Projects Working to Improve
Fish, Bird Habitat on Detroit’s Belle Isle Park
Great Lakes Restoration Initiative projects are helping to restore fish and wildlife habitat on Belle Isle, a city-owned park in the Detroit River. Belle Isle, which spans 985 acres, is the nation’s largest island park.
Description
The U.S. Environmental Protection Agency approved a $1,459,649 grant to the Friends of the Detroit River to restore the natural flow of water in Belle Isle’s Blue Heron Lagoon. The 41-acre lagoon discharges to the Detroit River, but fish access to the lagoon is blocked by sheet pile walls, grates and drop structures. The EPA granted another $528,289 to the Friends of the Detroit River for a project known as the Belle Isle South Fishing Pier. That project will create 2.5 acres of protected coastal wetland along the island, immediately downstream of the sturgeon reef that was installed in 2004. And the Detroit Zoological Society, the Detroit Water and Sewerage Department and the U.S. Fish and Wildlife Service are working to restore common tern habitat on the north end of Belle Isle. The migratory birds are a threatened species.
Resource Challenges Addressed
- Lack of native habitat
- Altered natural shoreline
- Decreased fish and bird populations
Results and Accomplishments
Common terns have already returned to nest at the north end of Belle Isle. Work was just beginning in 2011 on the Blue Heron Lagoon and South Fishing Pier projects. The wetland and habitat restoration projects will increase fish and wildlife habitat in the Detroit River and bolster efforts to eliminate beneficial use impairments in the Detroit River Area of Concern.

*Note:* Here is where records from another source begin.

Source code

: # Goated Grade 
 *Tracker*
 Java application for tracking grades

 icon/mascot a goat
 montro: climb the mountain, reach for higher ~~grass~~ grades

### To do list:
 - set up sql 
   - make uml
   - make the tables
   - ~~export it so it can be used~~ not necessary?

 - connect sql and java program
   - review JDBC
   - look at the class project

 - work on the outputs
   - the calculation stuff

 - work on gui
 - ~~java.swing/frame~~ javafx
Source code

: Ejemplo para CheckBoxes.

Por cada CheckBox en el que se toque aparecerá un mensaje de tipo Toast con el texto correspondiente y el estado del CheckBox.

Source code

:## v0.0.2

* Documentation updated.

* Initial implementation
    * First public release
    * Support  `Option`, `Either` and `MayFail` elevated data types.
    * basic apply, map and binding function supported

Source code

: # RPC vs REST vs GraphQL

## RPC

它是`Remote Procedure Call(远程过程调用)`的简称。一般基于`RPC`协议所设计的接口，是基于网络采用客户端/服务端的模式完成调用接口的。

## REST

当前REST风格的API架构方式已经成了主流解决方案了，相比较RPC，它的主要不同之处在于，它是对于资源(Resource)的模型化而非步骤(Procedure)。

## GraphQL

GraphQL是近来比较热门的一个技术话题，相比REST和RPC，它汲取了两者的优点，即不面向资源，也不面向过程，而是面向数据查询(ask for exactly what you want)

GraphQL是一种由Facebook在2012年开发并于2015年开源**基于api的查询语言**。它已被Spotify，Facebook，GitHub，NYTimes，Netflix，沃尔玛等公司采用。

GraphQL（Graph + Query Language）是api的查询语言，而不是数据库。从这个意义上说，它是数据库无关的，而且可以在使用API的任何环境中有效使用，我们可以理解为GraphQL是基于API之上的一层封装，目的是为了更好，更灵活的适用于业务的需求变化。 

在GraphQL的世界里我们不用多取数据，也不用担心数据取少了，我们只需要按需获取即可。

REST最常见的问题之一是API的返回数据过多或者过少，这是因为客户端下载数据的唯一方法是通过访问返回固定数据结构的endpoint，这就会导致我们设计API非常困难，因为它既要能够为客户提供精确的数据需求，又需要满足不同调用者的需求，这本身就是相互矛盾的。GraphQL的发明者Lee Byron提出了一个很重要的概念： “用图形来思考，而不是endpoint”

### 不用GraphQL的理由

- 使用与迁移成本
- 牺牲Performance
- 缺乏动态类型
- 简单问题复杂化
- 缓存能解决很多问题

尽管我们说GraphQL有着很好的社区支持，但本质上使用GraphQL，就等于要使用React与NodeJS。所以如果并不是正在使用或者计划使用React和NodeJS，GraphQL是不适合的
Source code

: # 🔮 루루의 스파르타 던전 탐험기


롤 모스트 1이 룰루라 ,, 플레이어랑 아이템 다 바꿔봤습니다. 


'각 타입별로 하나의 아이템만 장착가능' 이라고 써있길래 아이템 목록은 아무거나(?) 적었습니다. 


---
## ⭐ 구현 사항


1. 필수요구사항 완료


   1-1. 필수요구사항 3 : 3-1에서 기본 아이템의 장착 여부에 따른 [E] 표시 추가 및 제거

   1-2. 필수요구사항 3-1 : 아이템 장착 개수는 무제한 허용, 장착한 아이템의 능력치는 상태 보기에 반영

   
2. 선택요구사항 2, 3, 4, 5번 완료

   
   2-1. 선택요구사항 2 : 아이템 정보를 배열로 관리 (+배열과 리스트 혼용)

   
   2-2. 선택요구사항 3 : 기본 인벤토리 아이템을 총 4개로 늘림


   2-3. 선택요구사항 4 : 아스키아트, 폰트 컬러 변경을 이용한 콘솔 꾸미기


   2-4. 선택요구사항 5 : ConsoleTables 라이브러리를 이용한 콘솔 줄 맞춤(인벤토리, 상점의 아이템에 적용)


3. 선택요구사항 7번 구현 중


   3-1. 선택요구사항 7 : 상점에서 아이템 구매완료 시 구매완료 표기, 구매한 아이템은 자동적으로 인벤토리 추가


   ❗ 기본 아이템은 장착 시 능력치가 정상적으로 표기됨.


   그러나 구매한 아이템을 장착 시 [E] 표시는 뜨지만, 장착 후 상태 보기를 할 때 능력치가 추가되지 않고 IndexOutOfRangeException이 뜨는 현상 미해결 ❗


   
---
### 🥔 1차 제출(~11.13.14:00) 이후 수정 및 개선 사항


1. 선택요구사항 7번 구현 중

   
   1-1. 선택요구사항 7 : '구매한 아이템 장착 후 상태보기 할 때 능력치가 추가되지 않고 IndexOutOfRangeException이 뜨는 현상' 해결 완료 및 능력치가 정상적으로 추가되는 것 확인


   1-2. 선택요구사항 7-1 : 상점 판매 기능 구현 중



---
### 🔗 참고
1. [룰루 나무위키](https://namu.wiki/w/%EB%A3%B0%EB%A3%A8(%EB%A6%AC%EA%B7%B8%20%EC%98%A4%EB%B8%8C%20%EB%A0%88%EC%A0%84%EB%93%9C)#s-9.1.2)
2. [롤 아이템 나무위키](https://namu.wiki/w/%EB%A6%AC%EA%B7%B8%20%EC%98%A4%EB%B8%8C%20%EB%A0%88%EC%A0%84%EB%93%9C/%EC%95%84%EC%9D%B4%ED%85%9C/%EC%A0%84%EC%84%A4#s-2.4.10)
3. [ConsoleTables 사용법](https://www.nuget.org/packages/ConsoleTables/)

BELLE ISLE HABITAT RESTORATION PROJECTS

A view overlooking the Blue Heron Lagoon on Belle Isle in Michigan. The lagoon’s natural flow out into the Detroit River has been restored. Photo credit: Jeff Alexander.
Location: Detroit, Mich.
Approximate cost: $2 million
Key partners: Great Lakes Restoration Initiative, U.S. Fish and Wildlife Service, U.S. Geological Survey’s Great Lakes Science Center, the Friends of Belle Isle, Friends of the Detroit River, the Detroit Zoological Society and the Detroit Water and Sewerage Department
Types of jobs created: The projects will require the service of fish biologists, wildlife biologists, landscape architects, excavators and truck drivers.